## TO DO
Take from the material every line that contains the word "also".

## DATA
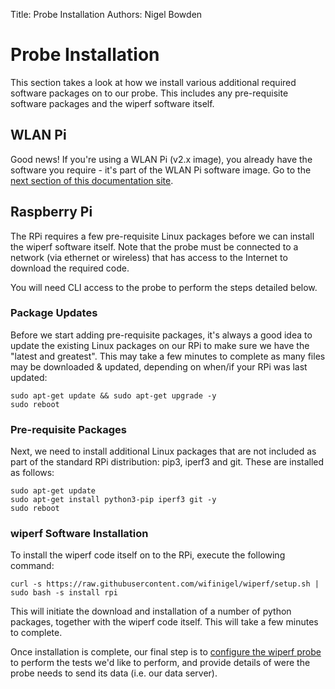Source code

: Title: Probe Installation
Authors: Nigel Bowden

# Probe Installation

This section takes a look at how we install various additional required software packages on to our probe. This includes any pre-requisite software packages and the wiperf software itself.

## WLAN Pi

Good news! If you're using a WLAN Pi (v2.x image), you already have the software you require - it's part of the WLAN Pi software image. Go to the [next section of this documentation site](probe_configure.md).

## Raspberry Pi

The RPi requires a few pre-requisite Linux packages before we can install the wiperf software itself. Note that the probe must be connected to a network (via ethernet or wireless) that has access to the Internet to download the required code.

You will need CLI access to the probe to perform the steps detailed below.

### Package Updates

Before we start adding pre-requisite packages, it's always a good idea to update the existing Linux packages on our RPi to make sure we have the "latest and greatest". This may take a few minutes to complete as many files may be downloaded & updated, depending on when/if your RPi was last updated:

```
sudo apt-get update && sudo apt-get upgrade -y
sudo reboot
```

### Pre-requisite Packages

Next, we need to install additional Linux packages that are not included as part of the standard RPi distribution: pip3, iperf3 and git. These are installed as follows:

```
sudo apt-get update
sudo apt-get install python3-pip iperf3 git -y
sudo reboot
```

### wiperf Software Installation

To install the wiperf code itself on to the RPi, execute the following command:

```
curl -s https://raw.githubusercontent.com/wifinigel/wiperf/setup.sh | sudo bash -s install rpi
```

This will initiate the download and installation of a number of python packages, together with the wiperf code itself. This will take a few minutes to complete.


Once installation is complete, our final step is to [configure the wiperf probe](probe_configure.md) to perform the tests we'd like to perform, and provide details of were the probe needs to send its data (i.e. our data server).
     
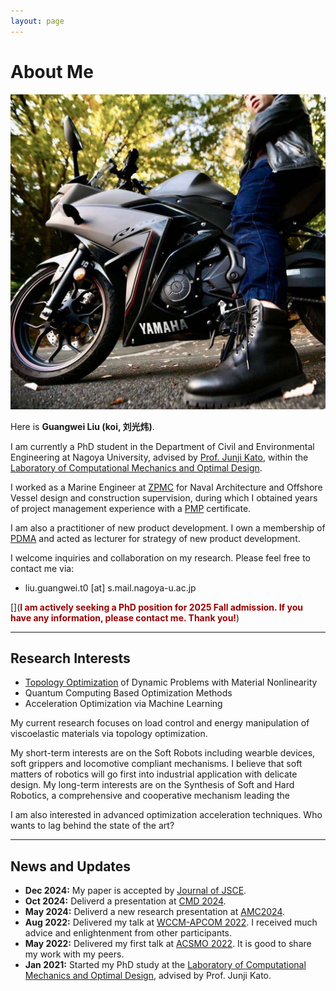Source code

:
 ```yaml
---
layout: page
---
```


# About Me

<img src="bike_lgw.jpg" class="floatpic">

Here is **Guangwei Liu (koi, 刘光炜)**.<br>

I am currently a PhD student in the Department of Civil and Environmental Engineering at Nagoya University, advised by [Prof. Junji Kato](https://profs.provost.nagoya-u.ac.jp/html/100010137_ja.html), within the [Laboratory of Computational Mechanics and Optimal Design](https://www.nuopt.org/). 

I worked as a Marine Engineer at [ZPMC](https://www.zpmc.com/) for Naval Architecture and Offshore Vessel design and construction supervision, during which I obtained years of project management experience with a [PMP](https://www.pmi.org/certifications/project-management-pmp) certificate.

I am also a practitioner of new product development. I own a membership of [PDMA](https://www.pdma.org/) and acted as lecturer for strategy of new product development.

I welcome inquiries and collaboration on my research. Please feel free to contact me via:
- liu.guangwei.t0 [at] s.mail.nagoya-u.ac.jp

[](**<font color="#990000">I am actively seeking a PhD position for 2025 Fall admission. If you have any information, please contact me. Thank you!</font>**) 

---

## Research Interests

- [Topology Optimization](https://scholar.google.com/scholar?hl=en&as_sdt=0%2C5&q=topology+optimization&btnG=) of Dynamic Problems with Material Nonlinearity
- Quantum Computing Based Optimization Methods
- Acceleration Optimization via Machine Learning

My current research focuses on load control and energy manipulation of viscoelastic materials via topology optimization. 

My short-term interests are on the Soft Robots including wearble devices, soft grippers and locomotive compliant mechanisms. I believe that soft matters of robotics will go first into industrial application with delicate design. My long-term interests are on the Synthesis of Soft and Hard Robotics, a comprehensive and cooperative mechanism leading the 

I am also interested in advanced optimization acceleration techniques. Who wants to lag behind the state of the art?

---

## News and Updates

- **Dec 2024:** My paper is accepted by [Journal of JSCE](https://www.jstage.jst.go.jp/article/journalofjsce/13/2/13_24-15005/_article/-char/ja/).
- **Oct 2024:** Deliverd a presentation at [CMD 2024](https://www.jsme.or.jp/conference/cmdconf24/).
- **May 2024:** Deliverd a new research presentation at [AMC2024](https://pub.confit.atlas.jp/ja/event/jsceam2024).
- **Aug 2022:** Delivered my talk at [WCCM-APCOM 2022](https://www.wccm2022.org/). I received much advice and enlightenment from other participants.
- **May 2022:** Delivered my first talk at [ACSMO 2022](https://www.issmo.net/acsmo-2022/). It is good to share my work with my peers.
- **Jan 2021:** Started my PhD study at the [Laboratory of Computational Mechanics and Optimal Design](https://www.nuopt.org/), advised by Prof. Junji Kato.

## SOLUTION BELOW
I am also a practitioner of new product development. I own a membership of [PDMA](https://www.pdma.org/) and acted as lecturer for strategy of new product development.
I am also interested in advanced optimization acceleration techniques. Who wants to lag behind the state of the art?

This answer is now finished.